- Opening Delimiter -

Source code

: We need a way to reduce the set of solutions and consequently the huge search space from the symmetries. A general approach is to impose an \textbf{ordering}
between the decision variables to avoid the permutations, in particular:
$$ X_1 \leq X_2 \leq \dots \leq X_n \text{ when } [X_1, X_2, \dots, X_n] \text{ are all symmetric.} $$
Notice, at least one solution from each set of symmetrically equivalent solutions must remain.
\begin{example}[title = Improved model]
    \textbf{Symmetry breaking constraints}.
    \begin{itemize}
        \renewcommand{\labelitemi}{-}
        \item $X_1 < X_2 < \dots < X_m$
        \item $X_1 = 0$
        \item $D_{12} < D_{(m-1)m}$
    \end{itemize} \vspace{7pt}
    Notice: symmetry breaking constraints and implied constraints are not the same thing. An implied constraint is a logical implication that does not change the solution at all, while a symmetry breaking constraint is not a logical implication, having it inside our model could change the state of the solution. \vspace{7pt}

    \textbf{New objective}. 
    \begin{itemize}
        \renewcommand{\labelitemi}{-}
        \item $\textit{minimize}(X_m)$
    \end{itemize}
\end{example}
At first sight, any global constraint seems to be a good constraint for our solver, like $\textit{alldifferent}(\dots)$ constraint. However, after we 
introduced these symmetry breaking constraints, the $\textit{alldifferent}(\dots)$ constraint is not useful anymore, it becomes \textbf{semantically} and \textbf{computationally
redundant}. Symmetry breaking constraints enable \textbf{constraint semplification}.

- Closing Delimiter -

> **ASSIGNMENT**:
When the string "Notice" occurs in a line of the material, that line belongs in the answer.

> **YOUR SOLUTION**:
Notice, at least one solution from each set of symmetrically equivalent solutions must remain.
    Notice: symmetry breaking constraints and implied constraints are not the same thing. An implied constraint is a logical implication that does not change the solution at all, while a symmetry breaking constraint is not a logical implication, having it inside our model could change the state of the solution. \vspace{7pt}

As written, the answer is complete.